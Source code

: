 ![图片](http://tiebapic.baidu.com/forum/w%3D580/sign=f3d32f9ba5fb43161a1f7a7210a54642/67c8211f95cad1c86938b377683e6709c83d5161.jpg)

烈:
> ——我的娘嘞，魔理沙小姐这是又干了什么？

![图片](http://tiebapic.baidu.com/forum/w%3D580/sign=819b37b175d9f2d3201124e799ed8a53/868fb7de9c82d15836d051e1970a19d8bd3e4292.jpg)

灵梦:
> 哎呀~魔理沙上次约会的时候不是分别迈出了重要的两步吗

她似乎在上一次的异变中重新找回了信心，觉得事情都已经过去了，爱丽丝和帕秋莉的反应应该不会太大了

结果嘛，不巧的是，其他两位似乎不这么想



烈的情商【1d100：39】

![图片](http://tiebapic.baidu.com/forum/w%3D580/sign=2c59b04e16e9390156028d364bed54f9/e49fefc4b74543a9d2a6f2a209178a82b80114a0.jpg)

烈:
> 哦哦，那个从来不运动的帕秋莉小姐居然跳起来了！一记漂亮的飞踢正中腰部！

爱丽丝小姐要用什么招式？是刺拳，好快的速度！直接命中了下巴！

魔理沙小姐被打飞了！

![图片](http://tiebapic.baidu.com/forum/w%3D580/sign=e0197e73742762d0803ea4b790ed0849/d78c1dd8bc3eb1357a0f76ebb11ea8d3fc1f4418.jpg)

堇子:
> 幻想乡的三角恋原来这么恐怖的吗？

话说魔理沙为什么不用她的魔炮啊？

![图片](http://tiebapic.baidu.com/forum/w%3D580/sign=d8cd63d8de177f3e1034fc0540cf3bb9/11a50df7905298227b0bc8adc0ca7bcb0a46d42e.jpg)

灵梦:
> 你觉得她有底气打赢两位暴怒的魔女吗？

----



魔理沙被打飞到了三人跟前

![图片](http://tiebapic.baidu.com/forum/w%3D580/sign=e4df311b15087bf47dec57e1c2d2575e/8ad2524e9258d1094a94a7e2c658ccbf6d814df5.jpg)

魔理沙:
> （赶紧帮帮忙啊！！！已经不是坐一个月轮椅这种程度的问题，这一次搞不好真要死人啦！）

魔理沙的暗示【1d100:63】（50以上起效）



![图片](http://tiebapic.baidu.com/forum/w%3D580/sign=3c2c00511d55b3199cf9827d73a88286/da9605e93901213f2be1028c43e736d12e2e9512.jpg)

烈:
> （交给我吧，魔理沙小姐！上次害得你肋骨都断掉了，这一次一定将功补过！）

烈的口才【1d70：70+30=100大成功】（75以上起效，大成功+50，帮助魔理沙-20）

EXERCISE DESCRIPTION:
Each entry must appear again in the answer exactly as written.

TASK RESULT:
Source code

: ![图片](http://tiebapic.baidu.com/forum/w%3D580/sign=f3d32f9ba5fb43161a1f7a7210a54642/67c8211f95cad1c86938b377683e6709c83d5161.jpg)

烈:
> ——我的娘嘞，魔理沙小姐这是又干了什么？

![图片](http://tiebapic.baidu.com/forum/w%3D580/sign=819b37b175d9f2d3201124e799ed8a53/868fb7de9c82d15836d051e1970a19d8bd3e4292.jpg)

灵梦:
> 哎呀~魔理沙上次约会的时候不是分别迈出了重要的两步吗

她似乎在上一次的异变中重新找回了信心，觉得事情都已经过去了，爱丽丝和帕秋莉的反应应该不会太大了

结果嘛，不巧的是，其他两位似乎不这么想



烈的情商【1d100：39】

![图片](http://tiebapic.baidu.com/forum/w%3D580/sign=2c59b04e16e9390156028d364bed54f9/e49fefc4b74543a9d2a6f2a209178a82b80114a0.jpg)

烈:
> 哦哦，那个从来不运动的帕秋莉小姐居然跳起来了！一记漂亮的飞踢正中腰部！

爱丽丝小姐要用什么招式？是刺拳，好快的速度！直接命中了下巴！

魔理沙小姐被打飞了！

![图片](http://tiebapic.baidu.com/forum/w%3D580/sign=e0197e73742762d0803ea4b790ed0849/d78c1dd8bc3eb1357a0f76ebb11ea8d3fc1f4418.jpg)

堇子:
> 幻想乡的三角恋原来这么恐怖的吗？

话说魔理沙为什么不用她的魔炮啊？

![图片](http://tiebapic.baidu.com/forum/w%3D580/sign=d8cd63d8de177f3e1034fc0540cf3bb9/11a50df7905298227b0bc8adc0ca7bcb0a46d42e.jpg)

灵梦:
> 你觉得她有底气打赢两位暴怒的魔女吗？

----



魔理沙被打飞到了三人跟前

![图片](http://tiebapic.baidu.com/forum/w%3D580/sign=e4df311b15087bf47dec57e1c2d2575e/8ad2524e9258d1094a94a7e2c658ccbf6d814df5.jpg)

魔理沙:
> （赶紧帮帮忙啊！！！已经不是坐一个月轮椅这种程度的问题，这一次搞不好真要死人啦！）

魔理沙的暗示【1d100:63】（50以上起效）



![图片](http://tiebapic.baidu.com/forum/w%3D580/sign=3c2c00511d55b3199cf9827d73a88286/da9605e93901213f2be1028c43e736d12e2e9512.jpg)

烈:
> （交给我吧，魔理沙小姐！上次害得你肋骨都断掉了，这一次一定将功补过！）

烈的口才【1d70：70+30=100大成功】（75以上起效，大成功+50，帮助魔理沙-20）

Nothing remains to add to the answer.